_Work order_
Report each line of the listing that carries the word "caption".

_Data for processing_
___
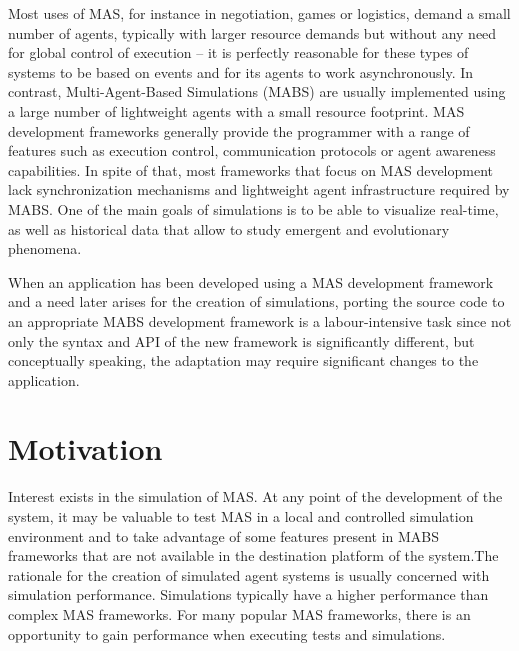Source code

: Most uses of MAS, for instance in negotiation, games or logistics, demand a small number of agents, typically with larger resource demands but without any need for global control of execution -- it is perfectly reasonable for these types of systems to be based on events and for its agents to work asynchronously. In contrast, Multi-Agent-Based Simulations (MABS) are usually implemented using a large number of lightweight agents with a small resource footprint. MAS development frameworks generally provide the programmer with a range of features such as execution control, communication protocols or agent awareness capabilities. In spite of that, most frameworks that focus on MAS development lack synchronization mechanisms and lightweight agent infrastructure required by MABS. One of the main goals of simulations is to be able to visualize real-time, as well as historical data that allow to study emergent and evolutionary phenomena. \cite{mengistu2008scalability}

When an application has been developed using a MAS development framework and a need later arises for the creation of simulations, porting the source code to an appropriate MABS development framework is a labour-intensive task since not only the syntax and API of the new framework is significantly different, but conceptually speaking, the adaptation may require significant changes to the application.


\section{Motivation}
Interest exists in the simulation of MAS. At any point of the development of the system, it may be valuable to test MAS in a local and controlled simulation environment and to take advantage of some features present in MABS frameworks that are not available in the destination platform of the system.The rationale for the creation of simulated agent systems is usually concerned with simulation performance. Simulations typically have a higher performance than complex MAS frameworks. For many popular MAS frameworks, there is an opportunity to gain performance when executing tests and simulations. 

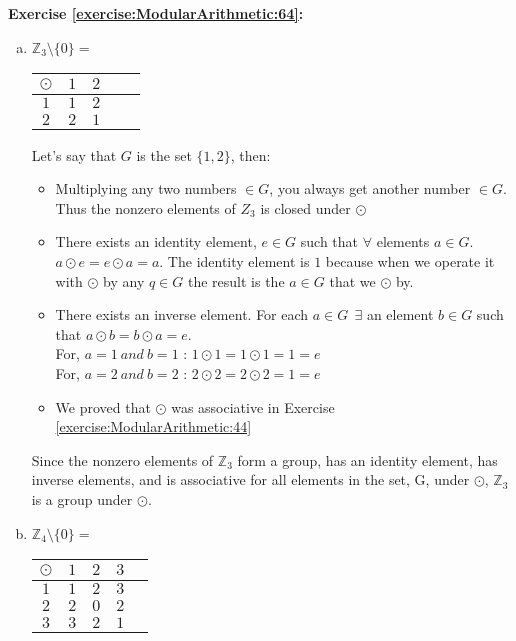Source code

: \noindent\textbf{Exercise \ref{exercise:ModularArithmetic:64}:} %
\begin{enumerate}[(a)]
\item
\begin{center}
$\mathbb{Z}_{3} \setminus \{0\}=\ $
\begin{tabular}{c|c c c c}
$\odot$ & $1$ & $2$ \\
\hline
$1$ & $1$ & $2$	\\
$2$ & $2$ & $1$	\\
\end{tabular}
\end{center}
Let's say that $G$ is the set $\{1,2\}$, then:
\begin{itemize}
\item 
Multiplying any two numbers $\in G$, you always get another number $\in G$. Thus the nonzero elements of $Z_3$ is closed under $\odot$ 
            
\item 
There exists an identity element, $e\in G$ such that  $\forall$ elements $a\in G$. $a\odot e =e\odot a= a$. The identity element is $1$ because when we operate it with $\odot$ by any $q\in G$ the result is the $a\in G$ that we $\odot$ by.

\item 
There exists an inverse element. For each $a\in G~~\exists$ an element $b\in G$ such that $a\odot b=b\odot a=e$. \\
For, $a=1~and~b=1$ : $1\odot 1 =1\odot 1=1=e$\\
For, $a=2~and~b=2$ : $2\odot 2=2\odot 2=1= e$
            
\item 
We proved that $\odot$ was associative in Exercise \ref{exercise:ModularArithmetic:44}
\end{itemize}    
       
Since the nonzero elements of $\mathbb Z_{3}$ form a group, has an identity element, has inverse elements, and is associative for all elements in the set, G, under $\odot$, $\mathbb Z_{3}$ is a group under $\odot$. 

\item
\begin{center}
$\mathbb{Z}_{4} \setminus \{0\}=\ $
\begin{tabular}{c|c c c c}
$\odot$ & $1$ & $2$ & $3$\\
\hline
$1$ & $1$ & $2$ & $3$	\\
$2$ & $2$ & $0$ &	 $2$\\
$3$ & $3$ & $2$ & $1$\\
\end{tabular}
\end{center}
        

\end{enumerate}
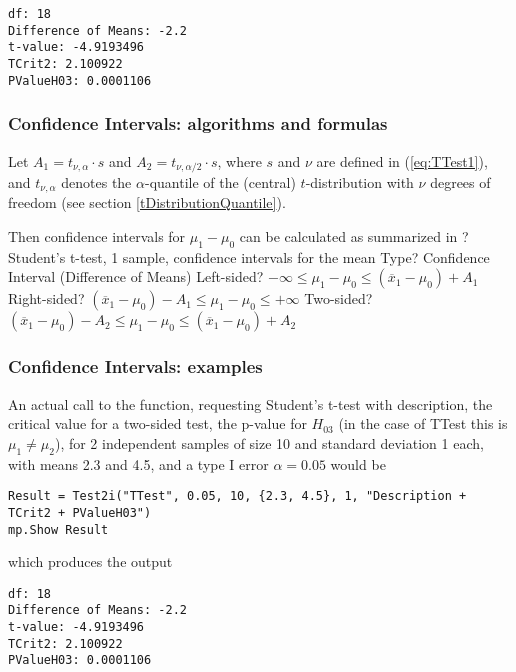 \begin{verbatim}
df: 18
Difference of Means: -2.2
t-value: -4.9193496
TCrit2: 2.100922
PValueH03: 0.0001106
\end{verbatim}




\subsubsection{Confidence Intervals: algorithms and formulas}
\label{1SampleTTest_CI}

Let $A_1=t_{\nu,\alpha} \cdot s$ and $A_2=t_{\nu,\alpha/2} \cdot s$, where $s$ and $\nu$ are defined in (\ref{eq:TTest1}), and $t_{\nu,\alpha}$ denotes the $\alpha$-quantile of the (central) $t$-distribution with $\nu$ degrees of freedom (see section \ref{tDistributionQuantile}). 


\mpTableTwoColsThreeRows
{Then confidence intervals for $\mu_1 - \mu_0$ can be calculated as summarized in ? Student's t-test, 1 sample, confidence intervals for the mean}
{Type? Confidence Interval (Difference of Means)}
{Left-sided? $-\infty \leq \mu_1 - \mu_0 \leq (\overline{x}_1-\mu_0)  + A_1$}
{Right-sided? $(\overline{x}_1-\mu_0 ) - A_1 \leq \mu_1 - \mu_0 \leq +\infty$}
{Two-sided? $(\overline{x}_1-\mu_0 ) - A_2 \leq \mu_1 - \mu_0 \leq (\overline{x}_1-\mu_0 ) + A_2$}



\subsubsection{Confidence Intervals: examples}
An actual call to the function, requesting Student's t-test with description, the critical value for a two-sided test, the p-value for $H_{03}$ (in the case of \textsf{TTest} this is $\mu_1 \neq \mu_2$), for 2 independent samples of size 10 and standard deviation 1 each, with means 2.3 and 4.5, and a type I error $\alpha=0.05$ would be

\begin{lstlisting}
Result = Test2i("TTest", 0.05, 10, {2.3, 4.5}, 1, "Description + TCrit2 + PValueH03")
mp.Show Result
\end{lstlisting}
which produces the output

\begin{verbatim}
df: 18
Difference of Means: -2.2
t-value: -4.9193496
TCrit2: 2.100922
PValueH03: 0.0001106
\end{verbatim}





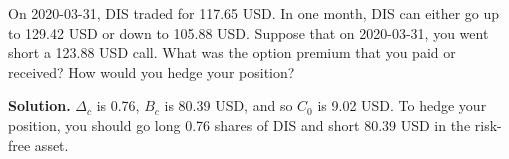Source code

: \noindent On 2020-03-31, DIS traded for 117.65 USD. In one month, DIS can either go up to 129.42 USD or down to 105.88 USD. Suppose that on 2020-03-31, you went short a 123.88 USD call. What was the option premium that you paid or received? How would you hedge your position?

\vspace{9pt}

\noindent\textbf{Solution.} $\Delta_{c}$ is 0.76, $B_{c}$ is 80.39 USD, and so $C_{0}$ is 9.02 USD. To hedge your position, you should go long 0.76 shares of DIS and short 80.39 USD in the risk-free asset.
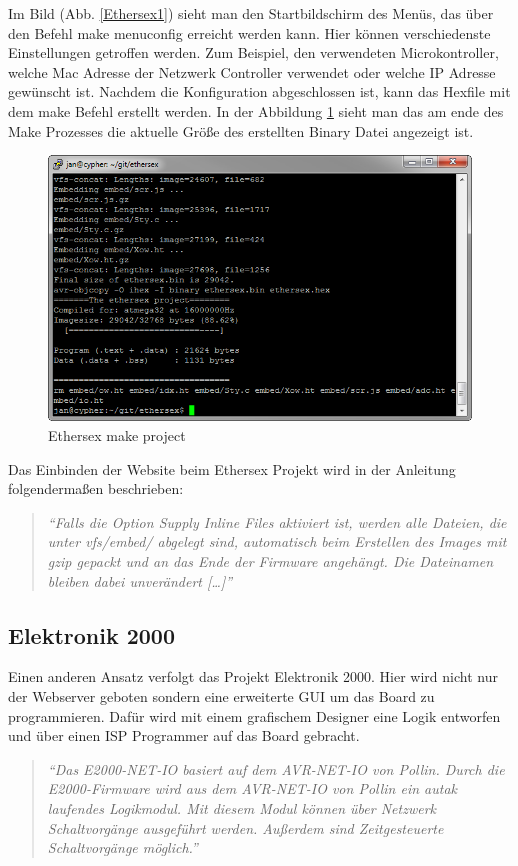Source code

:Im Bild (Abb. \ref{Ethersex1}) sieht man den Startbildschirm des
Menüs, das über den Befehl \textrm{make menuconfig} erreicht werden kann.
Hier können verschiedenste Einstellungen getroffen werden. Zum Beispiel, den
verwendeten Microkontroller, welche Mac Adresse der Netzwerk Controller
verwendet oder welche IP Adresse gewünscht ist.
Nachdem die Konfiguration abgeschlossen ist, kann das Hexfile mit dem
\textrm{make} Befehl erstellt werden. In der Abbildung \ref{Ethersex2} sieht man
das am ende des \textrm{Make} Prozesses die aktuelle Größe des erstellten Binary Datei
angezeigt ist.

\begin{figure}[H]
	\centering
		\includegraphics[width=13cm]{content/pictures/Recherche/Ethersex/Ethersex2.png}
	\caption{Ethersex make project}
	\label{Ethersex2}
\end{figure} 

Das Einbinden der Website beim Ethersex Projekt wird in der Anleitung
folgendermaßen beschrieben:

\begin{quote}
	\textit{
		\enquote{Falls die Option Supply Inline Files aktiviert ist, werden alle
		Dateien, die unter vfs/embed/ abgelegt sind, automatisch beim Erstellen des
		Images mit gzip gepackt und an das Ende der Firmware angehängt. Die
		Dateinamen bleiben dabei unverändert [\ldots]} }
	\cite[\url{http://www.ethersex.de/index.php/HTTPD_(Deutsch)}]{Ethersex}
\end{quote}

\subsection{Elektronik 2000}

Einen anderen Ansatz verfolgt das Projekt Elektronik 2000.
Hier wird nicht nur der Webserver geboten sondern eine erweiterte GUI um das
Board zu programmieren. Dafür wird mit einem grafischem Designer eine Logik
entworfen und über einen ISP Programmer auf das Board gebracht.

\begin{quote}
	\textit{
		\enquote{Das E2000-NET-IO basiert auf dem AVR-NET-IO von Pollin. Durch die
		E2000-Firmware wird aus dem AVR-NET-IO von Pollin ein autak laufendes
		Logikmodul. Mit diesem Modul können über Netzwerk Schaltvorgänge ausgeführt
		werden. Außerdem sind Zeitgesteuerte Schaltvorgänge möglich.} }
	\cite{elektronik2000}
\end{quote}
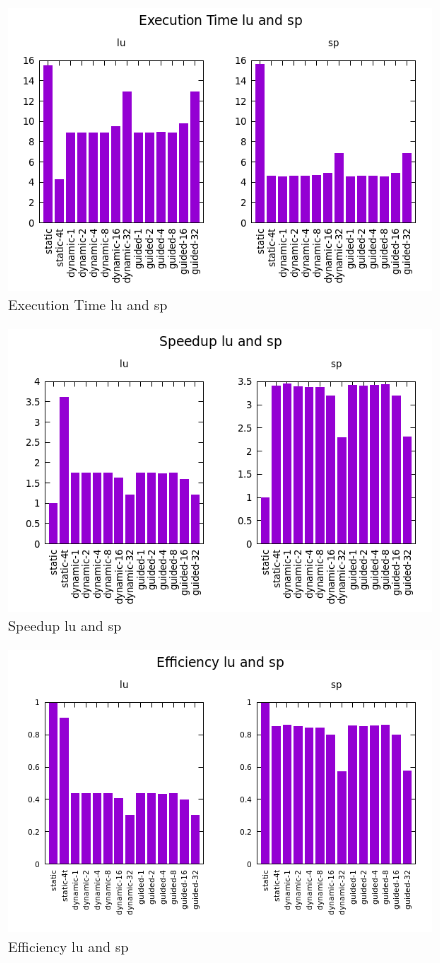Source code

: \documentclass[12pt]{article}
\begin{document}
\begin{figure}[h!]
	\centering
	\includegraphics[width=0.8\linewidth]{scheduling_t.png}
	\caption{Execution Time lu and sp}
	\label{fig:t}
\end{figure}

\newpage

\begin{figure}[h!]
	\centering
	\includegraphics[width=0.8\linewidth]{scheduling_s.png}
	\caption{Speedup lu and sp}
	\label{fig:s}
\end{figure}

\begin{figure}[h!]
	\centering
	\includegraphics[width=0.8\linewidth]{scheduling_e.png}
	\caption{Efficiency lu and sp}
	\label{fig:e}
\end{figure}
\end{document}
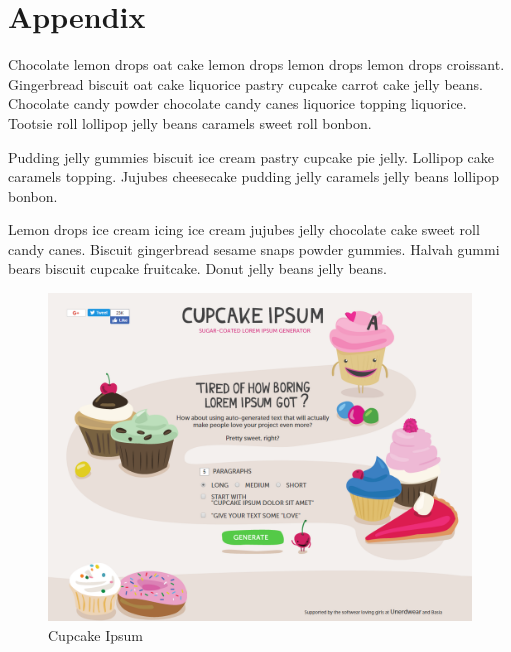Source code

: \appendix

\section{Appendix}\label{appendix}

Chocolate lemon drops oat cake lemon drops lemon drops lemon drops
croissant. Gingerbread biscuit oat cake liquorice pastry cupcake carrot
cake jelly beans. Chocolate candy powder chocolate candy canes liquorice
topping liquorice. Tootsie roll lollipop jelly beans caramels sweet roll
bonbon.

Pudding jelly gummies biscuit ice cream pastry cupcake pie jelly.
Lollipop cake caramels topping. Jujubes cheesecake pudding jelly
caramels jelly beans lollipop bonbon.

Lemon drops ice cream icing ice cream jujubes jelly chocolate cake sweet
roll candy canes. Biscuit gingerbread sesame snaps powder gummies.
Halvah gummi bears biscuit cupcake fruitcake. Donut jelly beans jelly
beans.

\begin{figure}[htbp]
\centering
\includegraphics{survey/appendix/printout1.png}
\caption{Cupcake Ipsum}
\end{figure}
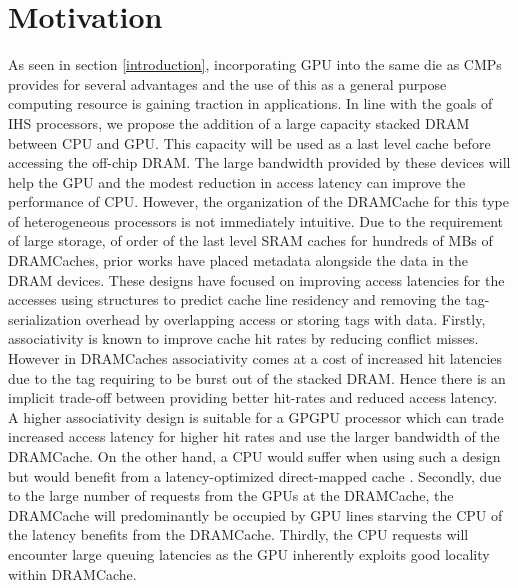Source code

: \section{Motivation} \label{motivation}
As seen in section \ref{introduction}, incorporating GPU into the same die as CMPs provides for several advantages and the use of this as a general purpose computing resource is gaining traction in applications. In line with the goals of IHS processors, we propose the addition of a large capacity stacked DRAM between CPU and GPU. This capacity will be used as a last level cache before accessing the off-chip DRAM. The large bandwidth provided by these devices will help the GPU and the modest reduction in access latency can improve the performance of CPU. However, the organization of the DRAMCache for this type of heterogeneous processors is not immediately intuitive.
Due to the requirement of large storage, of order of the last level SRAM caches for hundreds of MBs of DRAMCaches, prior works have placed metadata alongside the data in the DRAM devices. These designs have focused on improving access latencies for the accesses using structures to predict cache line residency and removing the tag-serialization overhead by overlapping access or storing tags with data.
Firstly, associativity is known to improve cache hit rates by reducing conflict misses. However in DRAMCaches associativity comes at a cost of increased hit latencies due to the tag requiring to be burst out of the stacked DRAM. Hence there is an implicit trade-off between providing better hit-rates and reduced access latency. A higher associativity design is suitable for a GPGPU processor which can trade increased access latency for higher hit rates and use the larger bandwidth of the DRAMCache. On the other hand, a CPU would suffer when using such a design but would benefit from a latency-optimized direct-mapped cache \cite{alloy-cache}. Secondly, due to the large number of requests from the GPUs at the DRAMCache, the DRAMCache will predominantly be occupied by GPU lines starving the CPU of the latency benefits from the DRAMCache. Thirdly, the CPU requests will encounter large queuing latencies as the GPU inherently exploits good locality within DRAMCache.



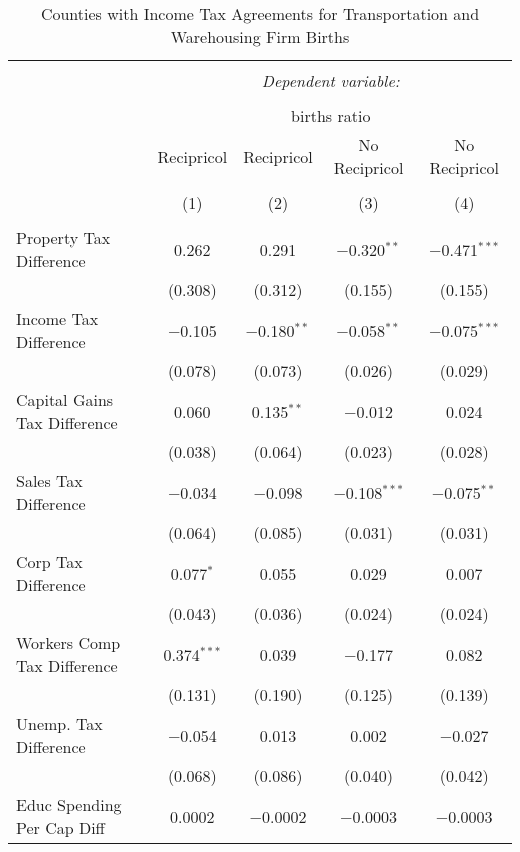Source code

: 
\begin{table}[!htbp] \centering 
  \caption{Counties with Income Tax Agreements for  Transportation and Warehousing Firm Births} 
  \label{48-49rd} 
\begin{tabular}{@{\extracolsep{5pt}}lcccc} 
\\[-1.8ex]\hline 
\hline \\[-1.8ex] 
 & \multicolumn{4}{c}{\textit{Dependent variable:}} \\ 
\cline{2-5} 
\\[-1.8ex] & \multicolumn{4}{c}{births ratio} \\ 
 & Recipricol & Recipricol & No Recipricol & No Recipricol \\ 
\\[-1.8ex] & (1) & (2) & (3) & (4)\\ 
\hline \\[-1.8ex] 
 Property Tax Difference & 0.262 & 0.291 & $-$0.320$^{**}$ & $-$0.471$^{***}$ \\ 
  & (0.308) & (0.312) & (0.155) & (0.155) \\ 
  Income Tax Difference & $-$0.105 & $-$0.180$^{**}$ & $-$0.058$^{**}$ & $-$0.075$^{***}$ \\ 
  & (0.078) & (0.073) & (0.026) & (0.029) \\ 
  Capital Gains Tax Difference & 0.060 & 0.135$^{**}$ & $-$0.012 & 0.024 \\ 
  & (0.038) & (0.064) & (0.023) & (0.028) \\ 
  Sales Tax Difference & $-$0.034 & $-$0.098 & $-$0.108$^{***}$ & $-$0.075$^{**}$ \\ 
  & (0.064) & (0.085) & (0.031) & (0.031) \\ 
  Corp Tax Difference & 0.077$^{*}$ & 0.055 & 0.029 & 0.007 \\ 
  & (0.043) & (0.036) & (0.024) & (0.024) \\ 
  Workers Comp Tax Difference & 0.374$^{***}$ & 0.039 & $-$0.177 & 0.082 \\ 
  & (0.131) & (0.190) & (0.125) & (0.139) \\ 
  Unemp. Tax Difference & $-$0.054 & 0.013 & 0.002 & $-$0.027 \\ 
  & (0.068) & (0.086) & (0.040) & (0.042) \\ 
  Educ Spending Per Cap Diff & 0.0002 & $-$0.0002 & $-$0.0003 & $-$0.0003 \\ 

\end{tabular}
\end{table}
___
_Response below_
	\caption{Ethersex make project}
	\caption{Execution Time lu and sp}
	\caption{Speedup lu and sp}
	\caption{Efficiency lu and sp}
\caption{Cupcake Ipsum}
  \caption{Counties with Income Tax Agreements for  Transportation and Warehousing Firm Births} 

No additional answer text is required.